The collapse of Mt. Gox in 2014 and its aftermath has inspired a healthy dose of skepticism towards storing cryptocurrency with online services. It has also inspired the search for decentralized exchange models where the functionality provided by MtGox can be realized without a single point-of-failure where all risk is concentrated. While the mystery of what went on at Mt Gox remains unresolved to this day, blockchain designs have continued to evolve. Bitcoin itself has not changed much at the protocol level, although it added a couple of new instructions to the scripting language. More significant advances happened with the introduction of segregated-witness, along with the emergence of so-called “layer 2” solutions for scaling such as the Lightning Network.

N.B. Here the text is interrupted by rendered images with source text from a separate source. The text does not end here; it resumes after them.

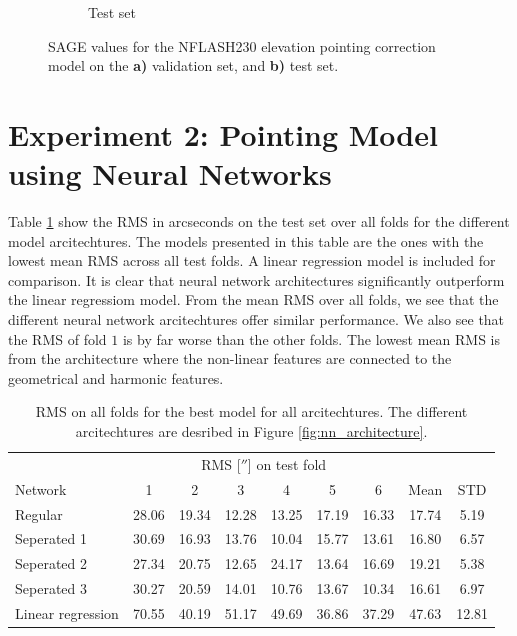\begin{figure}[H]
\begin{subfigure}[t]{0.92\textwidth}
       \caption{Test set}
       \label{subfig:sage_lastfold_nflash230_el_test}
    \end{subfigure}
    \caption{SAGE values for the NFLASH230 elevation pointing correction model on the \textbf{a)} validation set, and \textbf{b)} test set.}
    \label{fig:sage_lastfold_nflash230_el}
\end{figure}





\section{Experiment 2: Pointing Model using Neural Networks}

Table \ref{tab:exp1_rms_folds_best_model} show the RMS in arcseconds on the test set over all folds for the different model arcitechtures.
The models presented in this table are the ones with the lowest mean RMS across all test folds.
A linear regression model is included for comparison. 
It is clear that neural network architectures significantly outperform the linear regressiom model.
From the mean RMS over all folds, we see that the different neural network arcitechtures offer similar performance.
We also see that the RMS of fold $1$ is by far worse than the other folds.
The lowest mean RMS is from the architecture where the non-linear features are connected to the geometrical and harmonic features.\\

\begin{table}[!htbp]
    \centering
    \caption{RMS on all folds for the best model for all arcitechtures. The different arcitechtures are desribed in Figure \ref{fig:nn_architecture}.}
    \begin{tabular}{lcccccccc}
        \toprule
        & \multicolumn{6}{c}{RMS [$''$] on test fold} & & \\
        \cmidrule(lr){2-7}
        Network & 1 & 2 & 3 & 4 & 5 & 6 & Mean & STD\\
        \midrule
        Regular           & 28.06 & 19.34 & 12.28 & 13.25 & 17.19 & 16.33 & 17.74 & 5.19 \\
        Seperated 1       & 30.69 & 16.93 & 13.76 & 10.04 & 15.77 & 13.61 & 16.80 & 6.57 \\
        Seperated 2       & 27.34 & 20.75 & 12.65 & 24.17 & 13.64 & 16.69 & 19.21 & 5.38 \\
        Seperated 3       & 30.27 & 20.59 & 14.01 & 10.76 & 13.67 & 10.34 & 16.61 & 6.97 \\
        Linear regression & 70.55 & 40.19 & 51.17 & 49.69 & 36.86 & 37.29 & 47.63 & 12.81 \\
        \bottomrule
    \end{tabular}
    \label{tab:exp1_rms_folds_best_model}
\end{table}


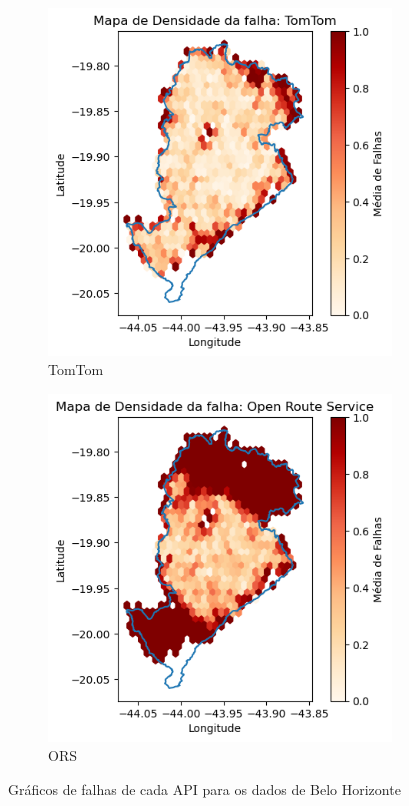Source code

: \begin{figure}[ht]
  \begin{subfigure}[b]{0.45\textwidth}
    \includegraphics[width=\textwidth]{Figuras/falhasTomtomBH.png}
    \caption{TomTom}
    \label{fig:falhastomtomB}
  \end{subfigure}
  \hfill
  \begin{subfigure}[b]{0.45\textwidth}
    \includegraphics[width=\textwidth]{Figuras/falhasORSBH.png}
    \caption{ORS}
    \label{fig:falhasorsB}
  \end{subfigure}
  
  \caption{Gráficos de falhas de cada API para os dados de Belo Horizonte}
  \label{fig:falhas-global-bh}
\end{figure}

Even more promising is the emergence of alternative blockchains capable of expressing more complex semantics, most notably Ethereum with its Turing-complete smart-contract language. This makes it a good time to revisit the problem of decentralized cryptocurrency exchange without the concentration risk created by storing funds.

Answering this question in turn requires reexamining the purpose of an exchange. At the simplest level, an exchange connects buyers and sellers. Sellers post the quantity they are willing to part with and a price they are willing to accept. Buyers in turn place bids to purchase a specific quantity at a price of their choosing. When these two sides “cross”—the bid meets or exceeds an ask— a trade is executed. The exchange facilitates the transfer of assets in both directions, delivering assets to the buyer while compensating the seller with the funds provided by the buyer.

In an ideal world where everyone is good for their word, this arrangement does not require parking any funds with the exchange.  If Alice offers to sell 1BTC and Bob has agreed to purchase that for $1200, we can count on Alice to deliver the cryptocurrency and Bob to send the US dollars. In this hypothetical universe, they do not have to place funds in escrow with the exchange or for that matter any other third-party. Bob can wire fiat currency to Alice’s bank-account and Alice sends Bitcoin over the blockchain to Bob’s address. In reality of course people frequently deviate from expected protocol, violate contractual obligations or engage in outright fraud. Perhaps Bob never had the funds to begin with or he had a change of heart after finding a cheaper price on another exchange after agreeing to the trade with Alice.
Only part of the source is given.